Possible Redundancy of Equipment_Category (Table 3)
Yes and No. Because this is a lookup table, it currently has a function. However because every item in the Lamp or the Bike table is of the same category, the column itself may be redundant; and if it is then the Equipment_Category table may be redundant... unless it is required elsewhere. I had intended to use it as the RowSource / OptionList for a webform dropdown. Would it not also be handy to have Equipment_Category as a column in the proposed Equipment parent table. Without it, how would one return a list of all Equipment_Names for the Lamp category (ignoring distinct for the moment).
Implementation
I have no way of knowing what new categories of equipment may need to be added in future, so I’ll have to limit attributes included in the superclass / parent to those I am 100% sure would be common to all (or allow nulls I suppose); sacrificing duplication in many child tables for increased flexibility and hopefully simpler maintenance in the long run. This is particulary important as we will not have professional IT support for this project.
Changes really do have to be automated. So I like the idea of the stored procedure. And the CreateBike example sounds familiar (in principle if not in syntax) to creating an instance of a class in Java.
Lots to think about and to teach myself! If you have any other comments, suggestions etc, they'd be most welcome. And, could you let me know what software you used to create your UML diagram. Its styling is much better than those that I've used.
Cheers!
You sound very interested in this project, which is always awesome to see!
I have a few suggestions for your database schema:
You have individual tables for each Equipment entity i.e. Bike or Lamp. Yet you also have an Equipment_Category table, purely for identifying a row in the Bike table as a Bike or a row in the Lamp table as a Lamp. This seems a bit redundant. I would assume that each row of data in the Bike table represents a Bike, so why even bother with the category table?
You mentioned that your "gut" feeling is telling you to go for an overarching table for all Equipment. Are you familiar with the practice of generalization and specialization in database design? What you are looking for here is specialization (also called "top-down".) I think it would be a great idea to have an overarching or "parent" table that represents Equipment. Then, each sub-entity such as Bike or Lamp would be a child table of Equipment. A parent table only has the fields that all child tables share.

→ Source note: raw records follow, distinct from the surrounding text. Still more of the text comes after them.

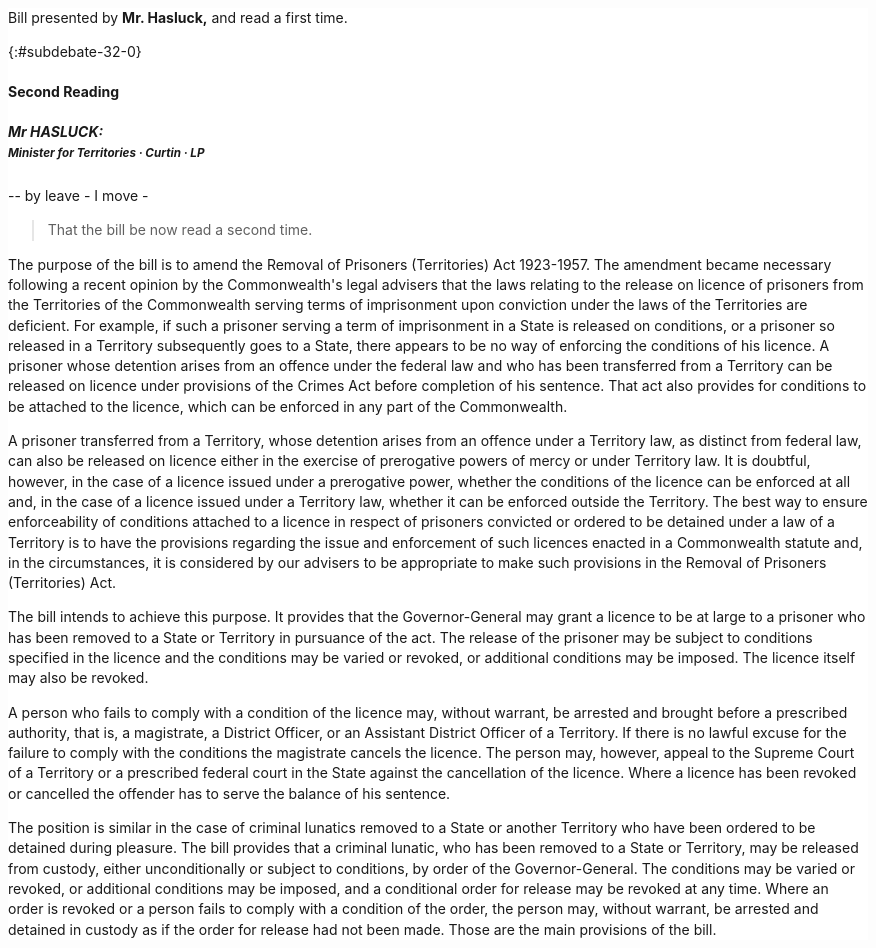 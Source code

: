 Bill presented by  **Mr. Hasluck,**  and read a first time. 

{:#subdebate-32-0}
#### Second Reading

##### Mr HASLUCK:<br><small class="text-muted">Minister for Territories &middot; Curtin &middot; LP</small>

-- by leave - I move - 

  >That the bill be now read a second time. 

The purpose of the bill is to amend the Removal of Prisoners (Territories) Act 1923-1957. The amendment became necessary following a recent opinion by the Commonwealth's legal advisers that the laws relating to the release on licence of prisoners from the Territories of the Commonwealth serving terms of imprisonment upon conviction under the laws of the Territories are deficient. For example, if such a prisoner serving a term of imprisonment in a State is released on conditions, or a prisoner so released in a Territory subsequently goes to a State, there appears to be no way of enforcing the conditions of his licence. A prisoner whose detention arises from an offence under the federal law and who has been transferred from a Territory can be released on licence under provisions of the Crimes Act before completion of his sentence. That act also provides for conditions to be attached to the licence, which can be enforced in any part of the Commonwealth. 

A prisoner transferred from a Territory, whose detention arises from an offence under a Territory law, as distinct from federal law, can also be released on licence either in the exercise of prerogative powers of mercy or under Territory law. It is doubtful, however, in the case of a licence issued under a prerogative power, whether the conditions of the licence can be enforced at all and, in the case of a licence issued under a Territory law, whether it can be enforced outside the Territory. The best way to ensure enforceability of conditions attached to a licence in respect of prisoners convicted or ordered to be detained under a law of a Territory is to have the provisions regarding the issue and enforcement of such licences enacted in a Commonwealth statute and, in the circumstances, it is considered by our advisers to be appropriate to make such provisions in the Removal of Prisoners (Territories) Act. 

The bill intends to achieve this purpose. It provides that the Governor-General may grant a licence to be at large to a prisoner who has been removed to a State or Territory in pursuance of the act. The release of the prisoner may be subject to conditions specified in the licence and the conditions may be varied or revoked, or additional conditions may be imposed. The licence itself may also be revoked. 

A person who fails to comply with a condition of the licence may, without warrant, be arrested and brought before a prescribed authority, that is, a magistrate, a District Officer, or an Assistant District Officer of a Territory. If there is no lawful excuse for the failure to comply with the conditions the magistrate cancels the licence. The person may, however, appeal to the Supreme Court of a Territory or a prescribed federal court in the State against the cancellation of the licence. Where a licence has been revoked or cancelled the offender has to serve the balance of his sentence. 

The position is similar in the case of criminal lunatics removed to a State or another Territory who have been ordered to be detained during pleasure. The bill provides that a criminal lunatic, who has been removed to a State or Territory, may be released from custody, either unconditionally or subject to conditions, by order of the Governor-General. The conditions may be varied or revoked, or additional conditions may be imposed, and a conditional order for release may be revoked at any time. Where an order is revoked or a person fails to comply with a condition of the order, the person may, without warrant, be arrested and detained in custody as if the order for release had not been made. Those are the main provisions of the bill.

With these suggestions in mind, here is how I might alter your schema:
In the above schema, everything starts as Equipment. However, each Equipment can be specialized into Lamp, Bike, etc. The Equipment entity has all of the common fields. Lamp and Bike each have fields specific to their own type. When creating an entity, you first create the Equipment, then you create the specialized entity. For example, say we are adding the "BMX 200 Ultra" bike. We first create a record in the Equipment table with the generic information (equipmentName, dateOfPurchase, etc.) Then we create the specialized record, in this case a Bike record with any additional bike-specific fields (wheelType, frameColor, etc.) When creating the specialized entities, we need to make sure to link them back to the parent. This is why both the Lamp and Bike entities have a foreign key for equipmentID.
An easy and effective way to add specialized entities is to create a stored procedure. For example, lets say we have a stored procedure called CreateBike that takes in parameters bikeName, dateOfPurchase, wheelType, and frameColor. The stored procedure knows we are creating a Bike, and therefore can easily create the Equipment record, insert the generic equipment data, create the bike record, insert the specialized bike data, and maintain the foreign key relationship.

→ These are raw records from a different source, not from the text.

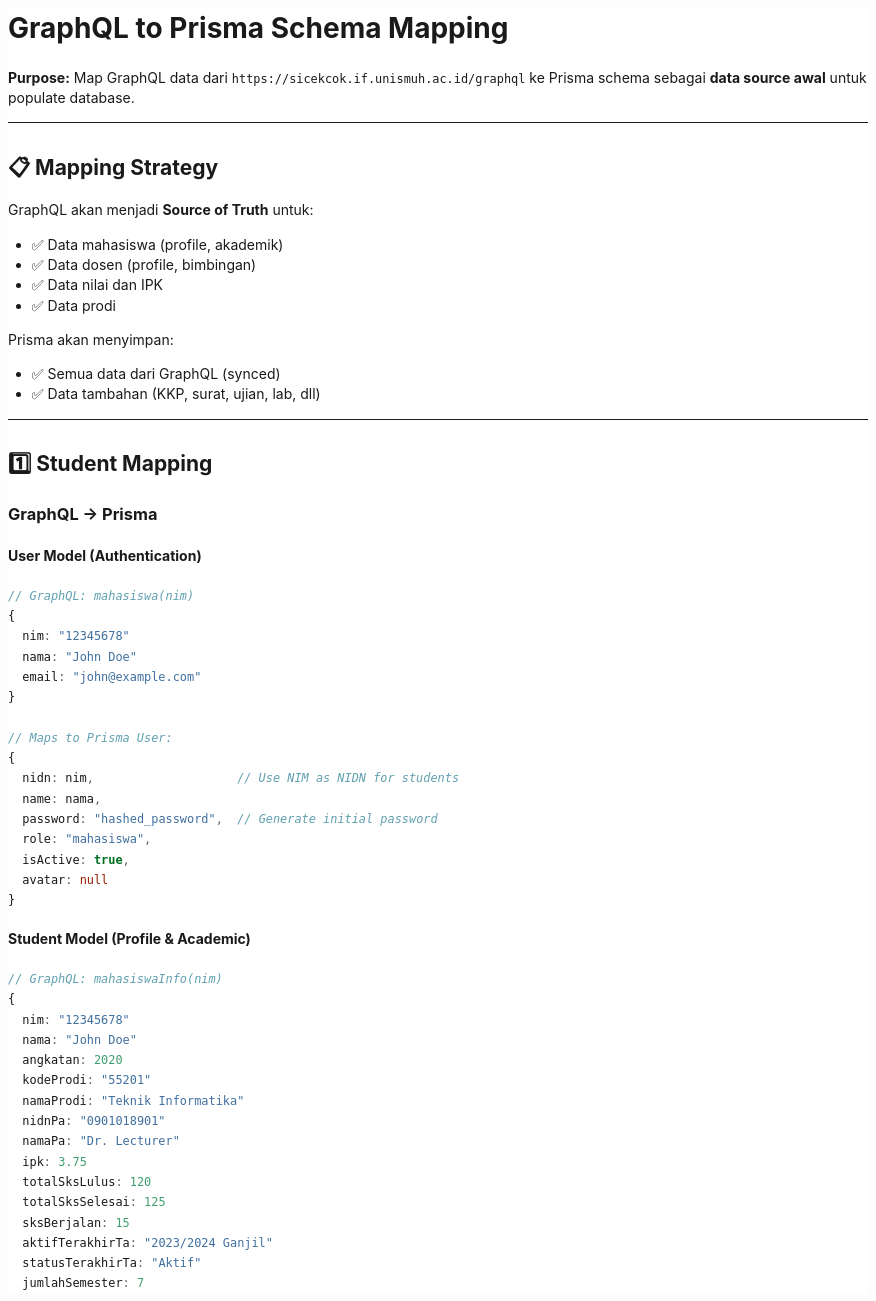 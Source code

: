 # GraphQL to Prisma Schema Mapping

**Purpose:** Map GraphQL data dari `https://sicekcok.if.unismuh.ac.id/graphql` ke Prisma schema sebagai **data source awal** untuk populate database.

---

## 📋 Mapping Strategy

GraphQL akan menjadi **Source of Truth** untuk:
- ✅ Data mahasiswa (profile, akademik)
- ✅ Data dosen (profile, bimbingan)
- ✅ Data nilai dan IPK
- ✅ Data prodi

Prisma akan menyimpan:
- ✅ Semua data dari GraphQL (synced)
- ✅ Data tambahan (KKP, surat, ujian, lab, dll)

---

## 1️⃣ **Student Mapping**

### GraphQL → Prisma

#### **User Model** (Authentication)
```typescript
// GraphQL: mahasiswa(nim)
{
  nim: "12345678"
  nama: "John Doe"
  email: "john@example.com"
}

// Maps to Prisma User:
{
  nidn: nim,                    // Use NIM as NIDN for students
  name: nama,
  password: "hashed_password",  // Generate initial password
  role: "mahasiswa",
  isActive: true,
  avatar: null
}
```

#### **Student Model** (Profile & Academic)
```typescript
// GraphQL: mahasiswaInfo(nim)
{
  nim: "12345678"
  nama: "John Doe"
  angkatan: 2020
  kodeProdi: "55201"
  namaProdi: "Teknik Informatika"
  nidnPa: "0901018901"
  namaPa: "Dr. Lecturer"
  ipk: 3.75
  totalSksLulus: 120
  totalSksSelesai: 125
  sksBerjalan: 15
  aktifTerakhirTa: "2023/2024 Ganjil"
  statusTerakhirTa: "Aktif"
  jumlahSemester: 7
```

Using specialization will make your transactional life very simple. For example, if you want all Equipment purchased before 1/1/14, no joins are needed. If you want all Bikes with a frameColor of blue, no joins are needed. If you want all Lamps made of felt, no joins are needed. The only time you will need to join a specialized table back to the Equipment table is if you want data both from the parent entity and the specialized entity. For example, show all Lamps that use 100 Watt bulbs and are named "Super Lamp."
Hope this helps and best of luck!
Edit
Specialization and Generalization, as mentioned in your provided source, is part of an Enhanced Entity Relationship (EER) which helps define a conceptual data model for your schema. As such, it does not need to be "supported" per say, it is more of a design technique. Therefore any database schema naturally supports specialization and generalization as long as the designer implements it.
As far as your Equipment_Category table goes, I see where you are coming from. It would indeed make it easy to have a dropdown of all categories. However, you could simply have a static table (only contains Strings that represent each category) to help with this population, and still keep your Equipment tables separate. You mentioned there will only be around 10-20 categories, so I see no reason to have a bridge between Equipment and Equipment_Category. The fewer joins the better. Another option would be to include an "equipmentCategory" field in the Equipment table instead of having a whole table for it. Then you could simply query for all unique equipmentCategory values.
I agree that you will want to keep your Equipment table to guaranteed common values between all children. Definitely. If things get too complicated and you need more defined entities, you could always break entities up again down the road. For example maybe half of your Bike entities are RoadBikes and the other half are MountainBikes. You could always continue the specialization break down to better get at those unique fields.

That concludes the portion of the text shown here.